Metadata-Version: 2.4
Name: pb-dolphin
Version: 0.2.3
Summary: Full-stack AI enablement platform
Project-URL: Homepage, https://plasticbeach.llc/
Project-URL: Documentation, https://github.com/plasticbeachllc/dolphin
Project-URL: Repository, https://github.com/plasticbeachllc/dolphin
Project-URL: Issues, https://github.com/plasticbeachllc/dolphin/issues
Project-URL: Changelog, https://github.com/plasticbeachllc/dolphin/blob/main/CHANGELOG.md
Author-email: "Plastic Beach, LLC" <info@plasticbeach.email>, tdc93 <taylor@plasticbeach.email>
Maintainer-email: "Plastic Beach, LLC" <info@plasticbeach.email>, tdc93 <taylor@plasticbeach.email>
License: MIT
License-File: LICENSE.md
Keywords: ai,knowledge-base,llm,mcp,search
Classifier: Development Status :: 4 - Beta
Classifier: Intended Audience :: Developers
Classifier: License :: OSI Approved :: MIT License
Classifier: Programming Language :: Python :: 3
Classifier: Programming Language :: Python :: 3.12
Classifier: Programming Language :: Python :: 3.13
Requires-Python: >=3.12
Requires-Dist: fastapi
Requires-Dist: lancedb
Requires-Dist: markdown-it-py
Requires-Dist: networkx>=3.2
Requires-Dist: openai
Requires-Dist: opentelemetry-api>=1.20.0
Requires-Dist: opentelemetry-exporter-otlp-proto-http>=1.20.0
Requires-Dist: opentelemetry-instrumentation-fastapi>=0.41b0
Requires-Dist: opentelemetry-sdk>=1.20.0
Requires-Dist: pathspec
Requires-Dist: prometheus-client>=0.19.0
Requires-Dist: pydantic
Requires-Dist: python-louvain>=0.16
Requires-Dist: pyyaml
Requires-Dist: scipy>=1.11.0
Requires-Dist: sqlite-utils
Requires-Dist: sqlmodel
Requires-Dist: starlette>=0.49.1
Requires-Dist: tiktoken
Requires-Dist: tree-sitter-javascript>=0.25.0
Requires-Dist: tree-sitter-python>=0.25.0
Requires-Dist: tree-sitter-typescript>=0.23.0
Requires-Dist: tree-sitter>=0.25.0
Requires-Dist: typer
Requires-Dist: uvicorn
Requires-Dist: watchfiles>=0.21.0
Provides-Extra: dev
Requires-Dist: black>=23.0.0; extra == 'dev'
Requires-Dist: isort>=5.12.0; extra == 'dev'
Requires-Dist: mypy>=1.5.0; extra == 'dev'
Requires-Dist: pre-commit>=3.4.0; extra == 'dev'
Requires-Dist: ruff>=0.1.0; extra == 'dev'
Provides-Extra: reranking
Requires-Dist: sentence-transformers>=2.3.0; extra == 'reranking'
Requires-Dist: torch>=2.2.0; extra == 'reranking'
Provides-Extra: test
Requires-Dist: fakeredis>=2.18.0; extra == 'test'
Requires-Dist: freezegun>=1.2.0; extra == 'test'
Requires-Dist: httpx>=0.25.0; extra == 'test'
Requires-Dist: pytest-asyncio>=0.21.0; extra == 'test'
Requires-Dist: pytest-cov>=4.1.0; extra == 'test'
Requires-Dist: pytest-mock>=3.11.0; extra == 'test'
Requires-Dist: pytest-xdist>=3.3.0; extra == 'test'
Requires-Dist: pytest>=7.4.0; extra == 'test'
Requires-Dist: responses>=0.24.0; extra == 'test'
Description-Content-Type: text/markdown

# Dolphin

[![PyPi Version](https://img.shields.io/pypi/v/pb-dolphin.svg)](https://pypi.org/project/pb-dolphin/)
[![License: MIT](https://img.shields.io/badge/License-MIT-yellow.svg)](https://opensource.org/licenses/MIT)

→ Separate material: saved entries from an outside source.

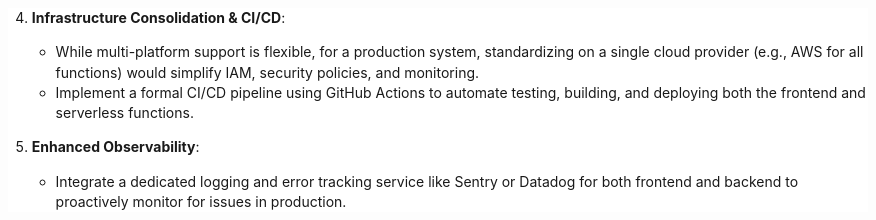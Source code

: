 4.  **Infrastructure Consolidation & CI/CD**:
    *   While multi-platform support is flexible, for a production system, standardizing on a single cloud provider (e.g., AWS for all functions) would simplify IAM, security policies, and monitoring.
    *   Implement a formal CI/CD pipeline using GitHub Actions to automate testing, building, and deploying both the frontend and serverless functions.

5.  **Enhanced Observability**:
    *   Integrate a dedicated logging and error tracking service like Sentry or Datadog for both frontend and backend to proactively monitor for issues in production.

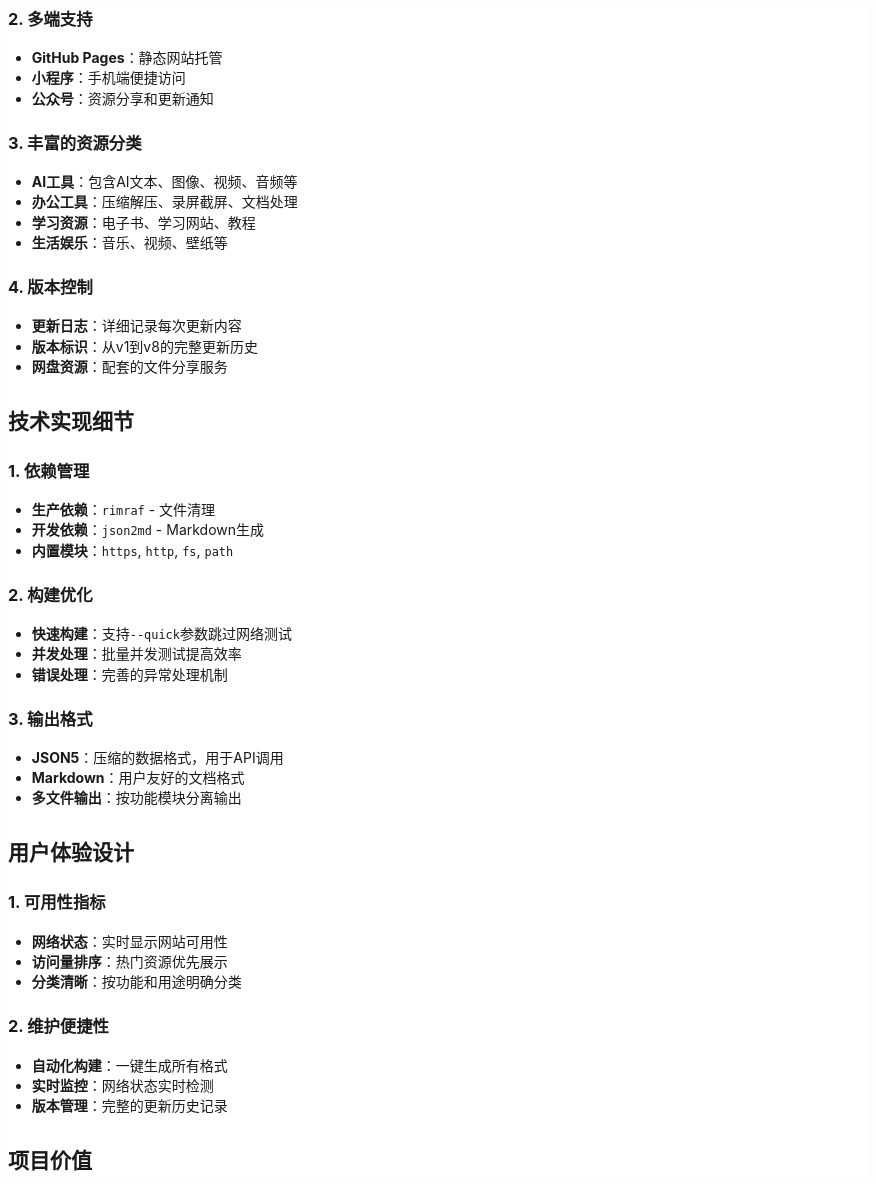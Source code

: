 ### 2. 多端支持
- **GitHub Pages**：静态网站托管
- **小程序**：手机端便捷访问
- **公众号**：资源分享和更新通知

### 3. 丰富的资源分类
- **AI工具**：包含AI文本、图像、视频、音频等
- **办公工具**：压缩解压、录屏截屏、文档处理
- **学习资源**：电子书、学习网站、教程
- **生活娱乐**：音乐、视频、壁纸等

### 4. 版本控制
- **更新日志**：详细记录每次更新内容
- **版本标识**：从v1到v8的完整更新历史
- **网盘资源**：配套的文件分享服务

## 技术实现细节

### 1. 依赖管理
- **生产依赖**：`rimraf` - 文件清理
- **开发依赖**：`json2md` - Markdown生成
- **内置模块**：`https`, `http`, `fs`, `path`

### 2. 构建优化
- **快速构建**：支持`--quick`参数跳过网络测试
- **并发处理**：批量并发测试提高效率
- **错误处理**：完善的异常处理机制

### 3. 输出格式
- **JSON5**：压缩的数据格式，用于API调用
- **Markdown**：用户友好的文档格式
- **多文件输出**：按功能模块分离输出

## 用户体验设计

### 1. 可用性指标
- **网络状态**：实时显示网站可用性
- **访问量排序**：热门资源优先展示
- **分类清晰**：按功能和用途明确分类

### 2. 维护便捷性
- **自动化构建**：一键生成所有格式
- **实时监控**：网络状态实时检测
- **版本管理**：完整的更新历史记录

## 项目价值
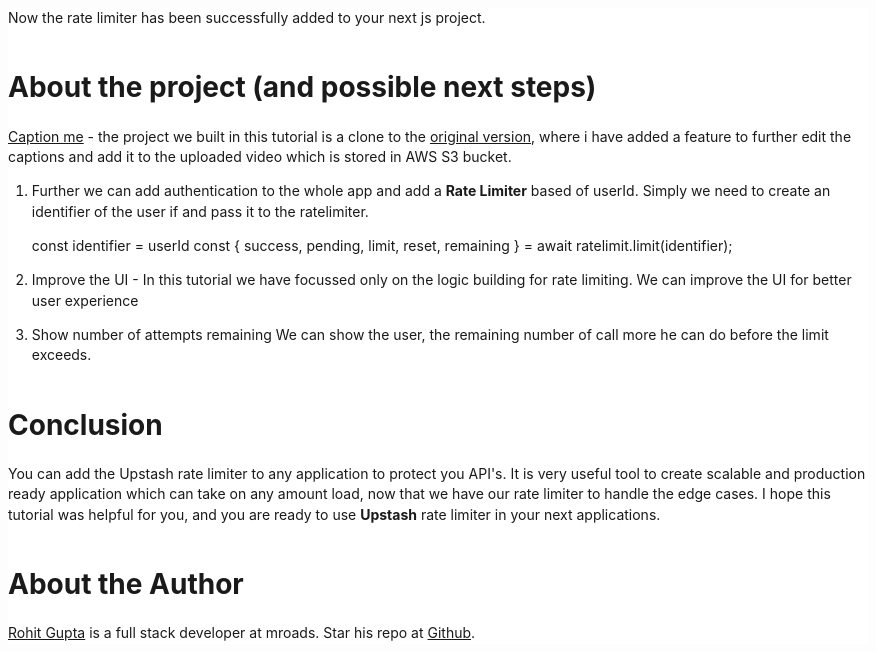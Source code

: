 Now the rate limiter has been successfully added to your next js project.

# About the project (and possible next steps)

[Caption me](https://caption-me.vercel.app/) - the project we built in this tutorial is a clone to the [original version](https://github.com/rohitt-gupta/caption-me), where i have added a feature to further edit the captions and add it to the uploaded video which is stored in AWS S3 bucket.

1. Further we can add authentication to the whole app and add a **Rate Limiter** based of userId.
Simply we need to create an identifier of the user if and pass it to the ratelimiter.

    const identifier = userId
    const { success, pending, limit, reset, remaining } = await ratelimit.limit(identifier);

2. Improve the UI -
In this tutorial we have focussed only on the logic building for rate limiting. We can improve the UI for better user experience

3. Show number of attempts remaining
We can show the user, the remaining number of call more he can do before the limit exceeds.

# Conclusion

You can add the Upstash rate limiter to any application to protect you API's. It is very useful tool to create scalable and production ready application which can take on any amount load, now that we have our rate limiter to handle the edge cases.
I hope this tutorial was helpful for you, and you are ready to use **Upstash** rate limiter in your next applications.

# About the Author

[Rohit Gupta](https://twitter.com/whyrohitwhy) is a full stack developer at mroads. Star his repo at [Github](https://github.com/rohitt-gupta/caption-me).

Multi-repo all-in-one semantic search for context efficiency in codebases of any size.

Dolphin helps humans and AI agents find the right code quickly with semantic search, rich context retrieval, and different interface options (CLI, REST API, and MCP).

## Why Dolphin

- **Modern search framework**: hybrid vector + keyword retrieval with optional reranking keeps search relevant as codebases scale.
- **All-in-one context management**: indexing, chunking, metadata, snippets, and graph context in one framework.
- **Practical developer UX**: use from terminal, set up with MCP, or integrate however you like.

## Quick Start

### 1) Install

#### Core Installation

```bash
# install with uv (recommended)
uv pip install pb-dolphin

# ensure OPENAI_API_KEY is set as env var
export OPENAI_API_KEY="sk-your-key-here"
```

The accompanying [MCP server](#mcp-configuration) is available at `bunx dolphin-mcp`.

#### Optional: Cross-Encoder Reranking (~2GB additional)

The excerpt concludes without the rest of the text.